ACTION ITEM: Your copy should repeat each record below exactly and contain no images.
[SUPPLIED DATA]
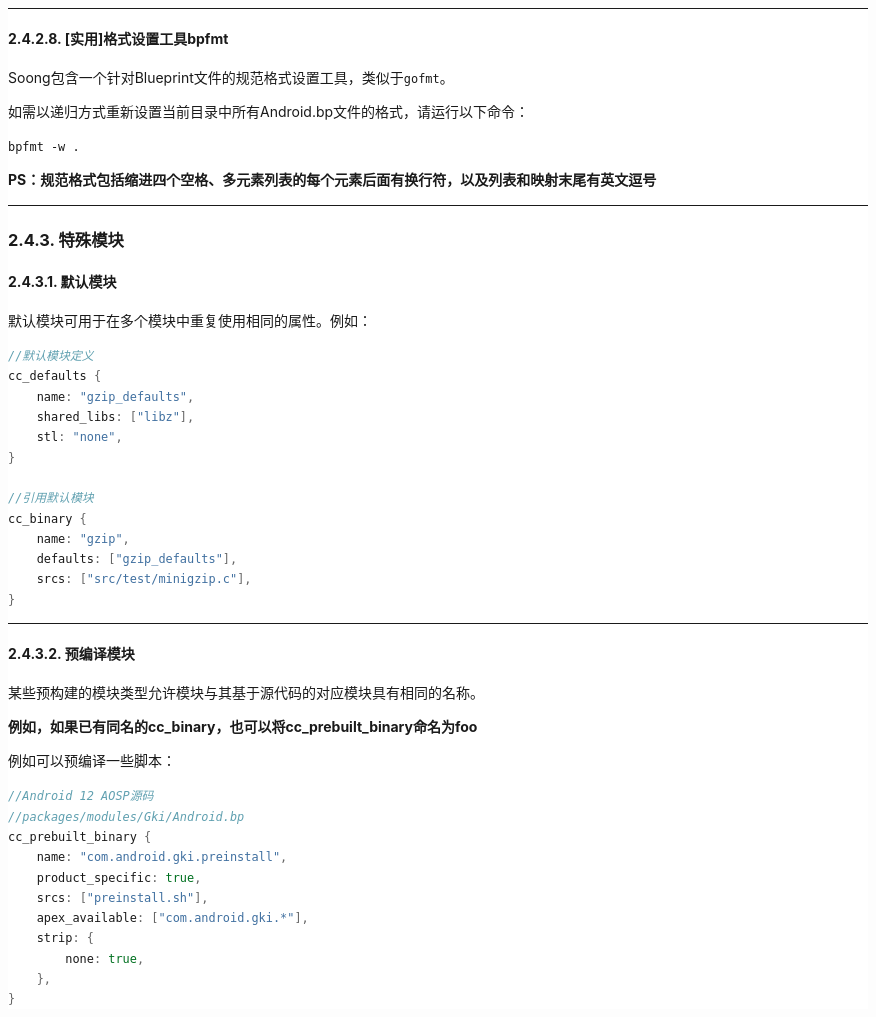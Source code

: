 ***

#### 2.4.2.8. [实用]格式设置工具bpfmt

Soong包含一个针对Blueprint文件的规范格式设置工具，类似于`gofmt`。

如需以递归方式重新设置当前目录中所有Android.bp文件的格式，请运行以下命令：

`bpfmt -w .`

**PS：规范格式包括缩进四个空格、多元素列表的每个元素后面有换行符，以及列表和映射末尾有英文逗号**

***

### 2.4.3. 特殊模块

#### 2.4.3.1. 默认模块

默认模块可用于在多个模块中重复使用相同的属性。例如：

```go
//默认模块定义
cc_defaults {
    name: "gzip_defaults",
    shared_libs: ["libz"],
    stl: "none",
}

//引用默认模块
cc_binary {
    name: "gzip",
    defaults: ["gzip_defaults"],
    srcs: ["src/test/minigzip.c"],
}
```

***

#### 2.4.3.2. 预编译模块

某些预构建的模块类型允许模块与其基于源代码的对应模块具有相同的名称。

**例如，如果已有同名的cc_binary，也可以将cc_prebuilt_binary命名为foo**

例如可以预编译一些脚本：

```go
//Android 12 AOSP源码
//packages/modules/Gki/Android.bp
cc_prebuilt_binary {
    name: "com.android.gki.preinstall",
    product_specific: true,
    srcs: ["preinstall.sh"],
    apex_available: ["com.android.gki.*"],
    strip: {
        none: true,
    },
}
```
[/SUPPLIED DATA]
RESULT FOR THIS TASK:
Source code

: ***

#### 2.4.2.8. [实用]格式设置工具bpfmt

Soong包含一个针对Blueprint文件的规范格式设置工具，类似于`gofmt`。

如需以递归方式重新设置当前目录中所有Android.bp文件的格式，请运行以下命令：

`bpfmt -w .`

**PS：规范格式包括缩进四个空格、多元素列表的每个元素后面有换行符，以及列表和映射末尾有英文逗号**

***

### 2.4.3. 特殊模块

#### 2.4.3.1. 默认模块

默认模块可用于在多个模块中重复使用相同的属性。例如：

```go
//默认模块定义
cc_defaults {
    name: "gzip_defaults",
    shared_libs: ["libz"],
    stl: "none",
}

//引用默认模块
cc_binary {
    name: "gzip",
    defaults: ["gzip_defaults"],
    srcs: ["src/test/minigzip.c"],
}
```

***

#### 2.4.3.2. 预编译模块

某些预构建的模块类型允许模块与其基于源代码的对应模块具有相同的名称。

**例如，如果已有同名的cc_binary，也可以将cc_prebuilt_binary命名为foo**

例如可以预编译一些脚本：

```go
//Android 12 AOSP源码
//packages/modules/Gki/Android.bp
cc_prebuilt_binary {
    name: "com.android.gki.preinstall",
    product_specific: true,
    srcs: ["preinstall.sh"],
    apex_available: ["com.android.gki.*"],
    strip: {
        none: true,
    },
}
```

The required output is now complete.